The federal tax credit that has been boosting sales will disappear soon. It is available only to homebuyers who have a contract on a home by April 30 and who close on their loan by June 30. The credit is $8,000 for first-time buyers and $6,500 for those who have owned a principal home for five consecutive years during the eight years prior to purchasing their next home.

“Nobody knows what will happen when the credit dies,” Ms. Rosenstein says.

For now, the credit seems to be motivating buyers. January sales were the highest in three years, and homes were selling faster than they have since 2006. In many Washington-area jurisdictions, homes are selling in an average of 70 days or less, compared to 120 or 130 days two years ago.

The question many are asking is whether that acceleration in the market is temporary or here to stay.

“We were talking in a meeting, and some agents were saying that their buyers need to hurry and make a decision now, because by April, the homes will be snatched up,” says Holly Worthington, managing broker of Long & Foster’s Chevy Chase and Woodley Park office.

“The tax credit has pushed first-time buyers forward to make a decision in the short term,” she says.

That surge of buyer activity could make it harder for buyers to find a property they like, especially in April. Not only are eager buyers snatching up homes, but fewer homes are being listed for sale. The number of homes coming on the market this year is lower than it has been since 2005.

“We’re having a housing shortage,” Ms. Worthington says. “Demographically, that was the projection we had heard about, and I think we’re seeing it right now in Montgomery County and the District.”

“Housing starts are way down, and our population continues to grow because people are moving here. So when you look at the numbers, there aren’t enough houses in the places where people want to live.”

When buyer activity is good and the supply of homes is down, prices typically go up - but broader economic concerns are making buyers cautious.

“Even those who can afford to buy what they are looking at still don’t want to pay full price,” Ms. Rosenstein says. “That’s why there’s no solid movement in prices.”

The end of the tax credit isn’t the only negative factor looming. Many expect mortgage interest rates to rise if the Federal Reserve stops buying mortgage-backed securities. Last year, the Fed announced its intent to purchase more than $1 trillion in these securities to keep mortgage interest rates low.

It has worked. Rates have remained around 5 percent, which is very attractive to buyers. If rates rise, however, it could dampen buyer enthusiasm.

“Higher interest rates really do hurt buyers more than they believe,” Ms. Worthington says. “It is harder on a buyer’s monthly budget than a higher purchase price. Of course, when the tax credits expire, rising interest rates could keep sales up by motivating people to go ahead and make a decision to buy.”

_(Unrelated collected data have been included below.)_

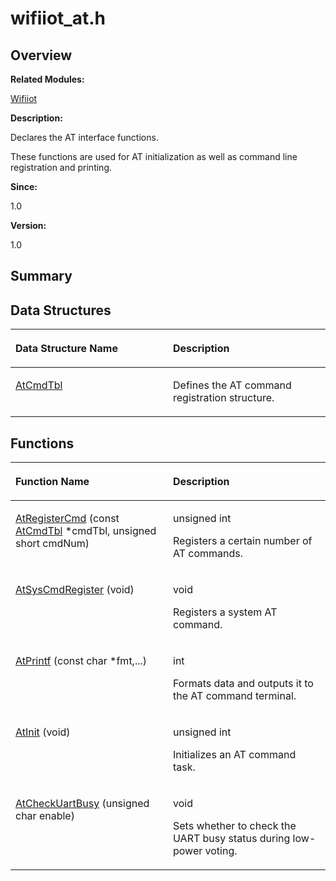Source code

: # wifiiot\_at.h<a name="ZH-CN_TOPIC_0000001054595097"></a>

## **Overview**<a name="section1823080756191855"></a>

**Related Modules:**

[Wifiiot](Wifiiot.md)

**Description:**

Declares the AT interface functions. 

These functions are used for AT initialization as well as command line registration and printing. 

**Since:**

1.0

**Version:**

1.0

## **Summary**<a name="section858458225191855"></a>

## Data Structures<a name="nested-classes"></a>

<a name="table238022306191855"></a>
<table><thead align="left"><tr id="row1737813744191855"><th class="cellrowborder" valign="top" width="50%" id="mcps1.1.3.1.1"><p id="p61493960191855"><a name="p61493960191855"></a><a name="p61493960191855"></a>Data Structure Name</p>
</th>
<th class="cellrowborder" valign="top" width="50%" id="mcps1.1.3.1.2"><p id="p1830355177191855"><a name="p1830355177191855"></a><a name="p1830355177191855"></a>Description</p>
</th>
</tr>
</thead>
<tbody><tr id="row1618849200191855"><td class="cellrowborder" valign="top" width="50%" headers="mcps1.1.3.1.1 "><p id="p1479779477191855"><a name="p1479779477191855"></a><a name="p1479779477191855"></a><a href="AtCmdTbl.md">AtCmdTbl</a></p>
</td>
<td class="cellrowborder" valign="top" width="50%" headers="mcps1.1.3.1.2 "><p id="p2029517333191855"><a name="p2029517333191855"></a><a name="p2029517333191855"></a>Defines the AT command registration structure. </p>
</td>
</tr>
</tbody>
</table>

## Functions<a name="func-members"></a>

<a name="table899337354191855"></a>
<table><thead align="left"><tr id="row1725129521191855"><th class="cellrowborder" valign="top" width="50%" id="mcps1.1.3.1.1"><p id="p850319775191855"><a name="p850319775191855"></a><a name="p850319775191855"></a>Function Name</p>
</th>
<th class="cellrowborder" valign="top" width="50%" id="mcps1.1.3.1.2"><p id="p512719526191855"><a name="p512719526191855"></a><a name="p512719526191855"></a>Description</p>
</th>
</tr>
</thead>
<tbody><tr id="row518880617191855"><td class="cellrowborder" valign="top" width="50%" headers="mcps1.1.3.1.1 "><p id="p1748954265191855"><a name="p1748954265191855"></a><a name="p1748954265191855"></a><a href="Wifiiot.md#ga2967ccc90396327f31df7365f3bb8501">AtRegisterCmd</a> (const <a href="AtCmdTbl.md">AtCmdTbl</a> *cmdTbl, unsigned short cmdNum)</p>
</td>
<td class="cellrowborder" valign="top" width="50%" headers="mcps1.1.3.1.2 "><p id="p225347295191855"><a name="p225347295191855"></a><a name="p225347295191855"></a>unsigned int&nbsp;</p>
<p id="p542224688191855"><a name="p542224688191855"></a><a name="p542224688191855"></a>Registers a certain number of AT commands. </p>
</td>
</tr>
<tr id="row1770804199191855"><td class="cellrowborder" valign="top" width="50%" headers="mcps1.1.3.1.1 "><p id="p1321827026191855"><a name="p1321827026191855"></a><a name="p1321827026191855"></a><a href="Wifiiot.md#ga73b1bb803919e709a2a9a4a21530cf7b">AtSysCmdRegister</a> (void)</p>
</td>
<td class="cellrowborder" valign="top" width="50%" headers="mcps1.1.3.1.2 "><p id="p629187148191855"><a name="p629187148191855"></a><a name="p629187148191855"></a>void&nbsp;</p>
<p id="p289192225191855"><a name="p289192225191855"></a><a name="p289192225191855"></a>Registers a system AT command. </p>
</td>
</tr>
<tr id="row111850049191855"><td class="cellrowborder" valign="top" width="50%" headers="mcps1.1.3.1.1 "><p id="p130659657191855"><a name="p130659657191855"></a><a name="p130659657191855"></a><a href="Wifiiot.md#gad03e3a92ab85a6ee0660df82272be5e9">AtPrintf</a> (const char *fmt,...)</p>
</td>
<td class="cellrowborder" valign="top" width="50%" headers="mcps1.1.3.1.2 "><p id="p763120867191855"><a name="p763120867191855"></a><a name="p763120867191855"></a>int&nbsp;</p>
<p id="p329542504191855"><a name="p329542504191855"></a><a name="p329542504191855"></a>Formats data and outputs it to the AT command terminal. </p>
</td>
</tr>
<tr id="row223957271191855"><td class="cellrowborder" valign="top" width="50%" headers="mcps1.1.3.1.1 "><p id="p1292788752191855"><a name="p1292788752191855"></a><a name="p1292788752191855"></a><a href="Wifiiot.md#gaa72b05261c0b633751d7bd4e10db4870">AtInit</a> (void)</p>
</td>
<td class="cellrowborder" valign="top" width="50%" headers="mcps1.1.3.1.2 "><p id="p2131988623191855"><a name="p2131988623191855"></a><a name="p2131988623191855"></a>unsigned int&nbsp;</p>
<p id="p2109185863191855"><a name="p2109185863191855"></a><a name="p2109185863191855"></a>Initializes an AT command task. </p>
</td>
</tr>
<tr id="row1129175107191855"><td class="cellrowborder" valign="top" width="50%" headers="mcps1.1.3.1.1 "><p id="p708425511191855"><a name="p708425511191855"></a><a name="p708425511191855"></a><a href="Wifiiot.md#ga9068fd445d529fbc468fd27c336f1c43">AtCheckUartBusy</a> (unsigned char enable)</p>
</td>
<td class="cellrowborder" valign="top" width="50%" headers="mcps1.1.3.1.2 "><p id="p706599539191855"><a name="p706599539191855"></a><a name="p706599539191855"></a>void&nbsp;</p>
<p id="p1678729234191855"><a name="p1678729234191855"></a><a name="p1678729234191855"></a>Sets whether to check the UART busy status during low-power voting. </p>
</td>
</tr>
</tbody>
</table>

Financial considerations don’t affect homebuyers only, but builders, too. Just 11,000 new homes were sold last year in the Washington area - compared to 22,000 in 2005.

“Builders don’t have a lot inventory of homes to sell right now, and it is primarily due to access to capital,” Ms. Rosenstein says. “The bigger national builders do have access, but the smaller companies are struggling because they can’t get the money they need to build.”

One other wild card out there is foreclosures. A significant number of homeowners are having trouble paying their mortgages, and unemployment remains high. Those factors could mean many homes will enter the foreclosure process this year.

Even though the number of foreclosures fell 7 percent in the Washington area last year, they still totaled 70,000. That’s a lot of homes to be sold.

“Foreclosures will keep dribbling into the marketplace this year,” Ms. Worthington says. “There are a lot of people sitting in houses right now and not paying their mortgage. They are upside down, but the bank knows that as long as it’s occupied it will be taken care of, and they’ll get around to foreclosing on it eventually.”

When that happens, the market likely can absorb additional foreclosures that are put up for sale - if buyers remain motivated. It remains to be seen, however, how homebuyers will respond to a rise in interest rates and the expiration of the tax credit.